## [Your goal]
Each line in the entries that has the word "sección" has to be copied.

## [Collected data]

▽

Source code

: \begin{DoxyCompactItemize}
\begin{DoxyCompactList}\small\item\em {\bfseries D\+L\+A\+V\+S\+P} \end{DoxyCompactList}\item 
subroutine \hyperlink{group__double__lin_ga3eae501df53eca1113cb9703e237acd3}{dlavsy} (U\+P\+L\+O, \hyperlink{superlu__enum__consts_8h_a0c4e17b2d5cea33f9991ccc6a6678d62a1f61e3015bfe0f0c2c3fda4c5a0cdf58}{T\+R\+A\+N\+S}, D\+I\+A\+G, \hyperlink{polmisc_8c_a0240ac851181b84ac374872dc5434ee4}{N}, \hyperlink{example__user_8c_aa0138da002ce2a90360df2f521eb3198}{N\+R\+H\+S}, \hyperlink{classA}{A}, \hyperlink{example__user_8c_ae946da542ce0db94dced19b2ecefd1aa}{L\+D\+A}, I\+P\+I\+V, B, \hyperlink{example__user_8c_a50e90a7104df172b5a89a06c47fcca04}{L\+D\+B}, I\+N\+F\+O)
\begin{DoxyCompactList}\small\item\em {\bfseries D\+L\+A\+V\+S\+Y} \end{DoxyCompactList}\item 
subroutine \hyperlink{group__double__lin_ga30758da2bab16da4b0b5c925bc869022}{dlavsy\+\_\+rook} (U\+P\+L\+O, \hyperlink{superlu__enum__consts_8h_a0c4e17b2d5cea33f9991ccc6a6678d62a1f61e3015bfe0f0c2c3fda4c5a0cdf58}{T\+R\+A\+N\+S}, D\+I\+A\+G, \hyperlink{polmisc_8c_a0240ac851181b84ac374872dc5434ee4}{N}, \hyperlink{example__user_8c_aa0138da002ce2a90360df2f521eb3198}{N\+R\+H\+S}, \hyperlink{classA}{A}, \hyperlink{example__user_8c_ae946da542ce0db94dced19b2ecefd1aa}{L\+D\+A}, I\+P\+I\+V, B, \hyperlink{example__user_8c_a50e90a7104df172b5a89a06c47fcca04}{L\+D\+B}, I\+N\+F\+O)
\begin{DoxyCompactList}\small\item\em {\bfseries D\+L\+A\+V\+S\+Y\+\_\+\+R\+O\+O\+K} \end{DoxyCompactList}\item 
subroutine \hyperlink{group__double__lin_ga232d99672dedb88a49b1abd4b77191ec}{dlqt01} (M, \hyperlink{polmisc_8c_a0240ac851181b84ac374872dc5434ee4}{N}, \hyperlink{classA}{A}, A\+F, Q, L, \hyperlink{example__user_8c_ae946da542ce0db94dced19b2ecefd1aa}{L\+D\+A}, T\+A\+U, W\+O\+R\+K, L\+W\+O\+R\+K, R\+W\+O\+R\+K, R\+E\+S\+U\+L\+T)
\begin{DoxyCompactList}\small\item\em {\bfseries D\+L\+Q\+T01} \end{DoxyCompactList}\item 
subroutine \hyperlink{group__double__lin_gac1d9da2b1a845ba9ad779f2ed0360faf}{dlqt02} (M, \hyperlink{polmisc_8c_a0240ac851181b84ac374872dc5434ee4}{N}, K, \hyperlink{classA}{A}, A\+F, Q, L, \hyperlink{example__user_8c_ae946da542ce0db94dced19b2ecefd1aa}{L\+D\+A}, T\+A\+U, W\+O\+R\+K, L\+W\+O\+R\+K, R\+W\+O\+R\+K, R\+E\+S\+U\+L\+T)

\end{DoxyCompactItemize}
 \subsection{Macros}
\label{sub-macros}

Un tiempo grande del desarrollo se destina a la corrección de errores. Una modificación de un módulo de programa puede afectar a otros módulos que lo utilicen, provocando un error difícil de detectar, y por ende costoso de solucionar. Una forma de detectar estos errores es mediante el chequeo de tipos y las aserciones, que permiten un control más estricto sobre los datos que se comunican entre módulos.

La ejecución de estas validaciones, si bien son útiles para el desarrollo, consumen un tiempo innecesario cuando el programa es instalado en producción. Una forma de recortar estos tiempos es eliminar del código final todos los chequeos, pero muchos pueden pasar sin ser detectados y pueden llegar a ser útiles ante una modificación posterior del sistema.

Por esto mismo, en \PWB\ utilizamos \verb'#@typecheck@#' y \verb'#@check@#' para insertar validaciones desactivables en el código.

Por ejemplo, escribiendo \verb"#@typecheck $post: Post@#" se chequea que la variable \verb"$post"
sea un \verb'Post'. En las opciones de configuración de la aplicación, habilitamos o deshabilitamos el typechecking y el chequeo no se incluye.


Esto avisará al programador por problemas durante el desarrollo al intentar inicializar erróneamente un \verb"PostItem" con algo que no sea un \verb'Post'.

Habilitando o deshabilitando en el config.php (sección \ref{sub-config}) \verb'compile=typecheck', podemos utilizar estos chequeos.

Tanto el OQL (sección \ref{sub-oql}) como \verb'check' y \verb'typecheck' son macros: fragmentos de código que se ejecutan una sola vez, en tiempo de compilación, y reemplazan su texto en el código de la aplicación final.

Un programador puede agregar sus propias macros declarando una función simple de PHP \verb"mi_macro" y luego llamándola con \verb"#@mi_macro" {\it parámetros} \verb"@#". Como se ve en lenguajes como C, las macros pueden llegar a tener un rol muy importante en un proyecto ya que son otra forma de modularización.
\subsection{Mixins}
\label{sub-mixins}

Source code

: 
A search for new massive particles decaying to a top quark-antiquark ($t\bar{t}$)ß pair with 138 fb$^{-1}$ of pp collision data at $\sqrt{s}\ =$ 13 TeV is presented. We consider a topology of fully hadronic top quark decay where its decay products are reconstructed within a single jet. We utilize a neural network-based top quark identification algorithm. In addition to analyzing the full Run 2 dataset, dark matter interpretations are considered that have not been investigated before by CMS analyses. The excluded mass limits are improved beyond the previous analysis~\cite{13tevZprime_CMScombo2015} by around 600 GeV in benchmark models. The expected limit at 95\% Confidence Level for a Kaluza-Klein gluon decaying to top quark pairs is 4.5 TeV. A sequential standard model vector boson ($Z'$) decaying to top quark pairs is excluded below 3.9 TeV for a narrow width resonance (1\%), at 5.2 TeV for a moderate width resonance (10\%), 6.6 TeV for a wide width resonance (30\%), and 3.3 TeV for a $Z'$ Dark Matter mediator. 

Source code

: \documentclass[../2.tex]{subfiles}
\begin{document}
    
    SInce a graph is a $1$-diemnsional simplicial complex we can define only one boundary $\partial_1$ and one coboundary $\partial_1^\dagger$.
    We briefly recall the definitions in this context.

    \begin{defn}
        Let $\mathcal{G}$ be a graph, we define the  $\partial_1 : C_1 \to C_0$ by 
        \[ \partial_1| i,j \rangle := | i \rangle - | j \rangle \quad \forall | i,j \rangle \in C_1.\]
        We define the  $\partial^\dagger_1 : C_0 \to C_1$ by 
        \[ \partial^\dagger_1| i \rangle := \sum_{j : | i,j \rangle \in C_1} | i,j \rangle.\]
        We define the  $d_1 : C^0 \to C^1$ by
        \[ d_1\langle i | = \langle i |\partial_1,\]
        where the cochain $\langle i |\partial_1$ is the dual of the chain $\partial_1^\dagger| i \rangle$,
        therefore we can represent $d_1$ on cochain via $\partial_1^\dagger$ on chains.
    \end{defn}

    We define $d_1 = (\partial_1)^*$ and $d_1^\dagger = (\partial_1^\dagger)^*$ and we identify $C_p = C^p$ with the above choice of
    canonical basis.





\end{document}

△

## [Output]
Habilitando o deshabilitando en el config.php (sección \ref{sub-config}) \verb'compile=typecheck', podemos utilizar estos chequeos.
Tanto el OQL (sección \ref{sub-oql}) como \verb'check' y \verb'typecheck' son macros: fragmentos de código que se ejecutan una sola vez, en tiempo de compilación, y reemplazan su texto en el código de la aplicación final.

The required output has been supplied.